DIRECTIONS ->
Copy exactly, from the beginning of the material below, every line up to and including the one holding "The ready to use composition described", with the pictures left out.

SUPPLIED MATERIAL ->

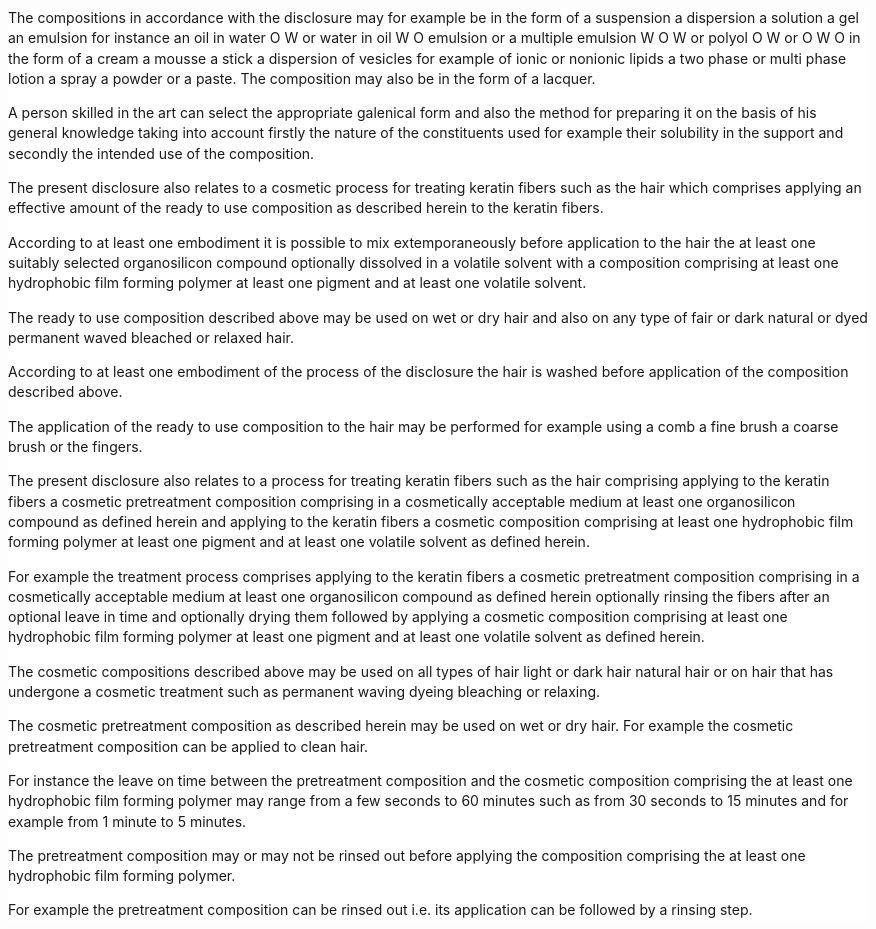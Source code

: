 The compositions in accordance with the disclosure may for example be in the form of a suspension a dispersion a solution a gel an emulsion for instance an oil in water O W or water in oil W O emulsion or a multiple emulsion W O W or polyol O W or O W O in the form of a cream a mousse a stick a dispersion of vesicles for example of ionic or nonionic lipids a two phase or multi phase lotion a spray a powder or a paste. The composition may also be in the form of a lacquer.

A person skilled in the art can select the appropriate galenical form and also the method for preparing it on the basis of his general knowledge taking into account firstly the nature of the constituents used for example their solubility in the support and secondly the intended use of the composition.

The present disclosure also relates to a cosmetic process for treating keratin fibers such as the hair which comprises applying an effective amount of the ready to use composition as described herein to the keratin fibers.

According to at least one embodiment it is possible to mix extemporaneously before application to the hair the at least one suitably selected organosilicon compound optionally dissolved in a volatile solvent with a composition comprising at least one hydrophobic film forming polymer at least one pigment and at least one volatile solvent.

The ready to use composition described above may be used on wet or dry hair and also on any type of fair or dark natural or dyed permanent waved bleached or relaxed hair.

According to at least one embodiment of the process of the disclosure the hair is washed before application of the composition described above.

The application of the ready to use composition to the hair may be performed for example using a comb a fine brush a coarse brush or the fingers.

The present disclosure also relates to a process for treating keratin fibers such as the hair comprising applying to the keratin fibers a cosmetic pretreatment composition comprising in a cosmetically acceptable medium at least one organosilicon compound as defined herein and applying to the keratin fibers a cosmetic composition comprising at least one hydrophobic film forming polymer at least one pigment and at least one volatile solvent as defined herein.

For example the treatment process comprises applying to the keratin fibers a cosmetic pretreatment composition comprising in a cosmetically acceptable medium at least one organosilicon compound as defined herein optionally rinsing the fibers after an optional leave in time and optionally drying them followed by applying a cosmetic composition comprising at least one hydrophobic film forming polymer at least one pigment and at least one volatile solvent as defined herein.

The cosmetic compositions described above may be used on all types of hair light or dark hair natural hair or on hair that has undergone a cosmetic treatment such as permanent waving dyeing bleaching or relaxing.

The cosmetic pretreatment composition as described herein may be used on wet or dry hair. For example the cosmetic pretreatment composition can be applied to clean hair.

For instance the leave on time between the pretreatment composition and the cosmetic composition comprising the at least one hydrophobic film forming polymer may range from a few seconds to 60 minutes such as from 30 seconds to 15 minutes and for example from 1 minute to 5 minutes.

The pretreatment composition may or may not be rinsed out before applying the composition comprising the at least one hydrophobic film forming polymer.

For example the pretreatment composition can be rinsed out i.e. its application can be followed by a rinsing step.
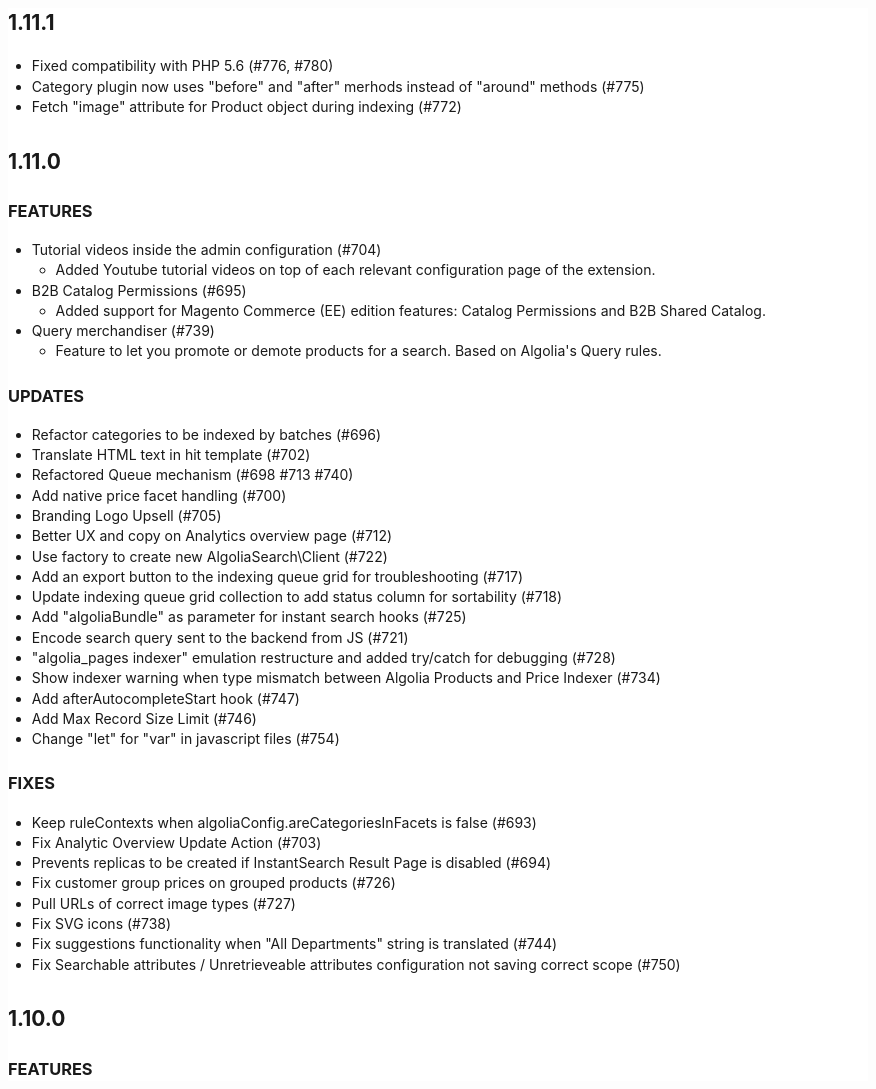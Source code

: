 ## 1.11.1

- Fixed compatibility with PHP 5.6 (#776, #780) 
- Category plugin now uses "before" and "after" merhods instead of "around" methods (#775)
- Fetch "image" attribute for Product object during indexing (#772)

## 1.11.0

### FEATURES
- Tutorial videos inside the admin configuration (#704)
  * Added Youtube tutorial videos on top of each relevant configuration page of the extension.
- B2B Catalog Permissions (#695)
  * Added support for Magento Commerce (EE) edition features: Catalog Permissions and B2B Shared Catalog.
- Query merchandiser (#739) 
  * Feature to let you promote or demote products for a search. Based on Algolia's Query rules.

### UPDATES
- Refactor categories to be indexed by batches (#696)
- Translate HTML text in hit template (#702) 
- Refactored Queue mechanism (#698 #713 #740)
- Add native price facet handling (#700) 
- Branding Logo Upsell (#705)
- Better UX and copy on Analytics overview page (#712) 
- Use factory to create new AlgoliaSearch\Client (#722)
- Add an export button to the indexing queue grid for troubleshooting (#717)
- Update indexing queue grid collection to add status column for sortability (#718)
- Add "algoliaBundle" as parameter for instant search hooks (#725) 
- Encode search query sent to the backend from JS (#721) 
- "algolia_pages indexer" emulation restructure and added try/catch for debugging (#728)
- Show indexer warning when type mismatch between Algolia Products and Price Indexer (#734)
- Add afterAutocompleteStart hook (#747) 
- Add Max Record Size Limit (#746) 
- Change "let" for "var" in javascript files (#754)

### FIXES
- Keep ruleContexts when algoliaConfig.areCategoriesInFacets is false (#693)
- Fix Analytic Overview Update Action (#703)
- Prevents replicas to be created if InstantSearch Result Page is disabled (#694)
- Fix customer group prices on grouped products (#726) 
- Pull URLs of correct image types (#727)
- Fix SVG icons (#738) 
- Fix suggestions functionality when "All Departments" string is translated (#744)
- Fix Searchable attributes / Unretrieveable attributes configuration not saving correct scope (#750)

## 1.10.0

### FEATURES
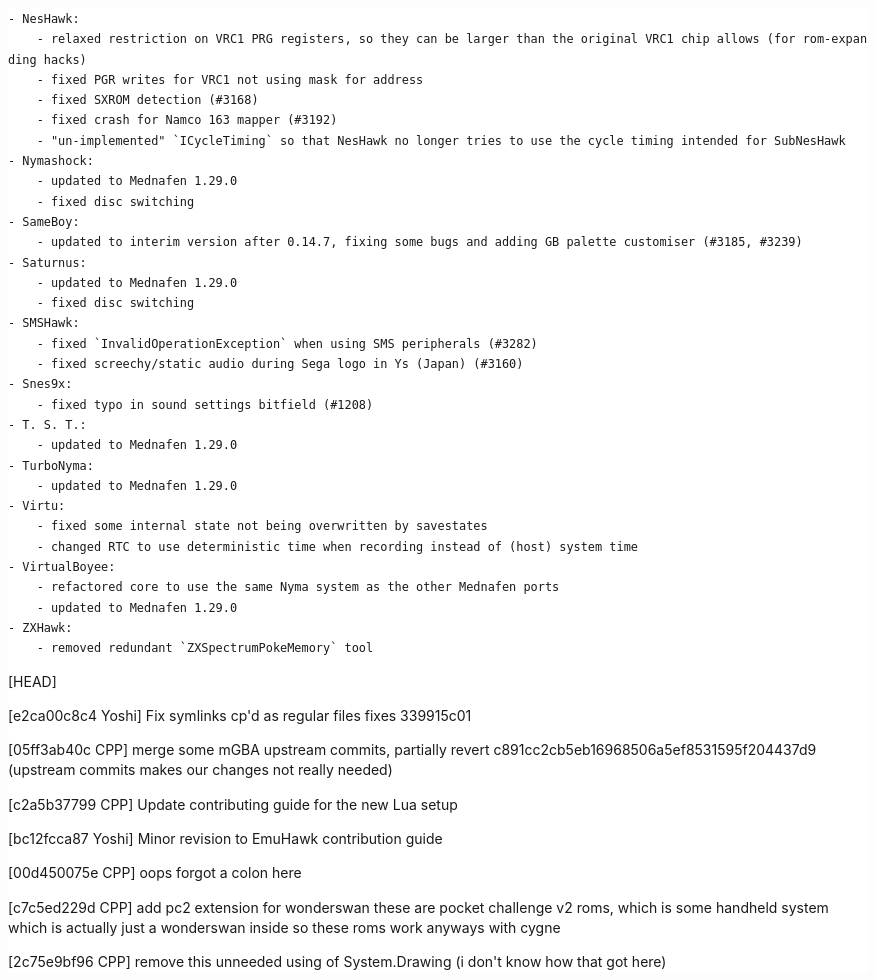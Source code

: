	- NesHawk:
		- relaxed restriction on VRC1 PRG registers, so they can be larger than the original VRC1 chip allows (for rom-expanding hacks)
		- fixed PGR writes for VRC1 not using mask for address
		- fixed SXROM detection (#3168)
		- fixed crash for Namco 163 mapper (#3192)
		- "un-implemented" `ICycleTiming` so that NesHawk no longer tries to use the cycle timing intended for SubNesHawk
	- Nymashock:
		- updated to Mednafen 1.29.0
		- fixed disc switching
	- SameBoy:
		- updated to interim version after 0.14.7, fixing some bugs and adding GB palette customiser (#3185, #3239)
	- Saturnus:
		- updated to Mednafen 1.29.0
		- fixed disc switching
	- SMSHawk:
		- fixed `InvalidOperationException` when using SMS peripherals (#3282)
		- fixed screechy/static audio during Sega logo in Ys (Japan) (#3160)
	- Snes9x:
		- fixed typo in sound settings bitfield (#1208)
	- T. S. T.:
		- updated to Mednafen 1.29.0
	- TurboNyma:
		- updated to Mednafen 1.29.0
	- Virtu:
		- fixed some internal state not being overwritten by savestates
		- changed RTC to use deterministic time when recording instead of (host) system time
	- VirtualBoyee:
		- refactored core to use the same Nyma system as the other Mednafen ports
		- updated to Mednafen 1.29.0
	- ZXHawk:
		- removed redundant `ZXSpectrumPokeMemory` tool

[HEAD]

[e2ca00c8c4 Yoshi] Fix symlinks cp'd as regular files
fixes 339915c01

[05ff3ab40c CPP] merge some mGBA upstream commits, partially revert c891cc2cb5eb16968506a5ef8531595f204437d9 (upstream commits makes our changes not really needed)

[c2a5b37799 CPP] Update contributing guide for the new Lua setup

[bc12fcca87 Yoshi] Minor revision to EmuHawk contribution guide

[00d450075e CPP] oops forgot a colon here

[c7c5ed229d CPP] add pc2 extension for wonderswan
these are pocket challenge v2 roms, which is some handheld system which is actually just a wonderswan inside so these roms work anyways with cygne

[2c75e9bf96 CPP] remove this unneeded using of System.Drawing (i don't know how that got here)
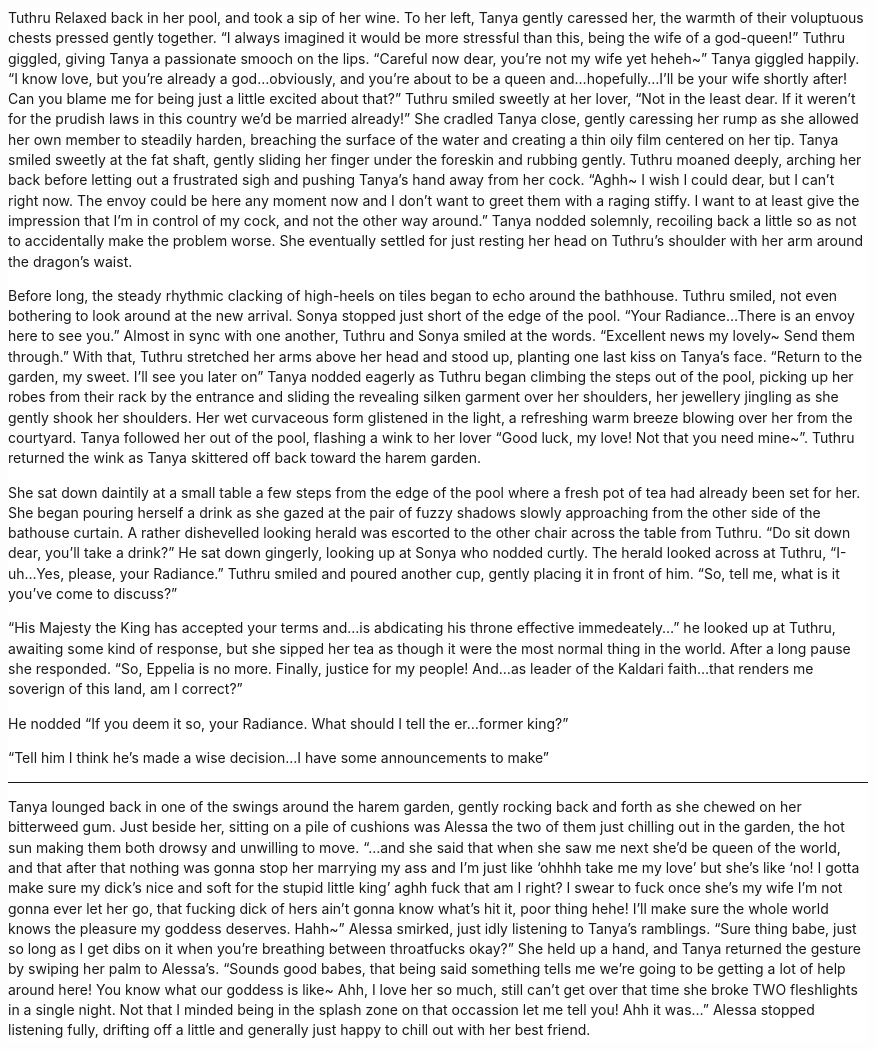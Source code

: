 Tuthru Relaxed back in her pool, and took a sip of her wine. To her left, Tanya gently caressed her, the warmth of their voluptuous chests pressed gently together. “I always imagined it would be more stressful than this, being the wife of a god-queen!” Tuthru giggled, giving Tanya a passionate smooch on the lips. “Careful now dear, you’re not my wife yet heheh~” Tanya giggled happily. “I know love, but you’re already a god…obviously, and you’re about to be a queen and…hopefully…I’ll be your wife shortly after! Can you blame me for being just a little excited about that?” Tuthru smiled sweetly at her lover, “Not in the least dear. If it weren’t for the prudish laws in this country we’d be married already!” She cradled Tanya close, gently caressing her rump as she allowed her own member to steadily harden, breaching the surface of the water and creating a thin oily film centered on her tip. Tanya smiled sweetly at the fat shaft, gently sliding her finger under the foreskin and rubbing gently. Tuthru moaned deeply, arching her back before letting out a frustrated sigh and pushing Tanya’s hand away from her cock. “Aghh~ I wish I could dear, but I can’t right now. The envoy could be here any moment now and I don’t want to greet them with a raging stiffy. I want to at least give the impression that I’m in control of my cock, and not the other way around.” Tanya nodded solemnly, recoiling back a little so as not to accidentally make the problem worse. She eventually settled for just resting her head on Tuthru’s shoulder with her arm around the dragon’s waist.

Before long, the steady rhythmic clacking of high-heels on tiles began to echo around the bathhouse. Tuthru smiled, not even bothering to look around at the new arrival. Sonya stopped just short of the edge of the pool. “Your Radiance…There is an envoy here to see you.” Almost in sync with one another, Tuthru and Sonya smiled at the words. “Excellent news my lovely~ Send them through.” With that, Tuthru stretched her arms above her head and stood up, planting one last kiss on Tanya’s face. “Return to the garden, my sweet. I’ll see you later on” Tanya nodded eagerly as Tuthru began climbing the steps out of the pool, picking up her robes from their rack by the entrance and sliding the revealing silken garment over her shoulders, her jewellery jingling as she gently shook her shoulders. Her wet curvaceous form glistened in the light, a refreshing warm breeze blowing over her from the courtyard. Tanya followed her out of the pool, flashing a wink to her lover “Good luck, my love! Not that you need mine~”. Tuthru returned the wink as Tanya skittered off back toward the harem garden.

She sat down daintily at a small table a few steps from the edge of the pool where a fresh pot of tea had already been set for her. She began pouring herself a drink as she gazed at the pair of fuzzy shadows slowly approaching from the other side of the bathouse curtain. A rather dishevelled looking herald was escorted to the other chair across the table from Tuthru. “Do sit down dear, you’ll take a drink?” He sat down gingerly, looking up at Sonya who nodded curtly. The herald looked across at Tuthru, “I-uh…Yes, please, your Radiance.” Tuthru smiled and poured another cup, gently placing it in front of him. “So, tell me, what is it you’ve come to discuss?”

“His Majesty the King has accepted your terms and…is abdicating his throne effective immedeately…” he looked up at Tuthru, awaiting some kind of response, but she sipped her tea as though it were the most normal thing in the world. After a long pause she responded. “So, Eppelia is no more. Finally, justice for my people! And…as leader of the Kaldari faith…that renders me soverign of this land, am I correct?”

He nodded “If you deem it so, your Radiance. What should I tell the er…former king?”

“Tell him I think he’s made a wise decision…I have some announcements to make”

---

Tanya lounged back in one of the swings around the harem garden, gently rocking back and forth as she chewed on her bitterweed gum. Just beside her, sitting on a pile of cushions was Alessa the two of them just chilling out in the garden, the hot sun making them both drowsy and unwilling to move. “…and she said that when she saw me next she’d be queen of the world, and that after that nothing was gonna stop her marrying my ass and I’m just like ‘ohhhh take me my love’ but she’s like ‘no! I gotta make sure my dick’s nice and soft for the stupid little king’ aghh fuck that am I right? I swear to fuck once she’s my wife I’m not gonna ever let her go, that fucking dick of hers ain’t gonna know what’s hit it, poor thing hehe! I’ll make sure the whole world knows the pleasure my goddess deserves. Hahh~” Alessa smirked, just idly listening to Tanya’s ramblings. “Sure thing babe, just so long as I get dibs on it when you’re breathing between throatfucks okay?” She held up a hand, and Tanya returned the gesture by swiping her palm to Alessa’s. “Sounds good babes, that being said something tells me we’re going to be getting a lot of help around here! You know what our goddess is like~ Ahh, I love her so much, still can’t get over that time she broke TWO fleshlights in a single night. Not that I minded being in the splash zone on that occassion let me tell you! Ahh it was…” Alessa stopped listening fully, drifting off a little and generally just happy to chill out with her best friend.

RESPONSE TO THIS EXERCISE ->
Source code

: The compositions in accordance with the disclosure may for example be in the form of a suspension a dispersion a solution a gel an emulsion for instance an oil in water O W or water in oil W O emulsion or a multiple emulsion W O W or polyol O W or O W O in the form of a cream a mousse a stick a dispersion of vesicles for example of ionic or nonionic lipids a two phase or multi phase lotion a spray a powder or a paste. The composition may also be in the form of a lacquer.

A person skilled in the art can select the appropriate galenical form and also the method for preparing it on the basis of his general knowledge taking into account firstly the nature of the constituents used for example their solubility in the support and secondly the intended use of the composition.

The present disclosure also relates to a cosmetic process for treating keratin fibers such as the hair which comprises applying an effective amount of the ready to use composition as described herein to the keratin fibers.

According to at least one embodiment it is possible to mix extemporaneously before application to the hair the at least one suitably selected organosilicon compound optionally dissolved in a volatile solvent with a composition comprising at least one hydrophobic film forming polymer at least one pigment and at least one volatile solvent.

The ready to use composition described above may be used on wet or dry hair and also on any type of fair or dark natural or dyed permanent waved bleached or relaxed hair.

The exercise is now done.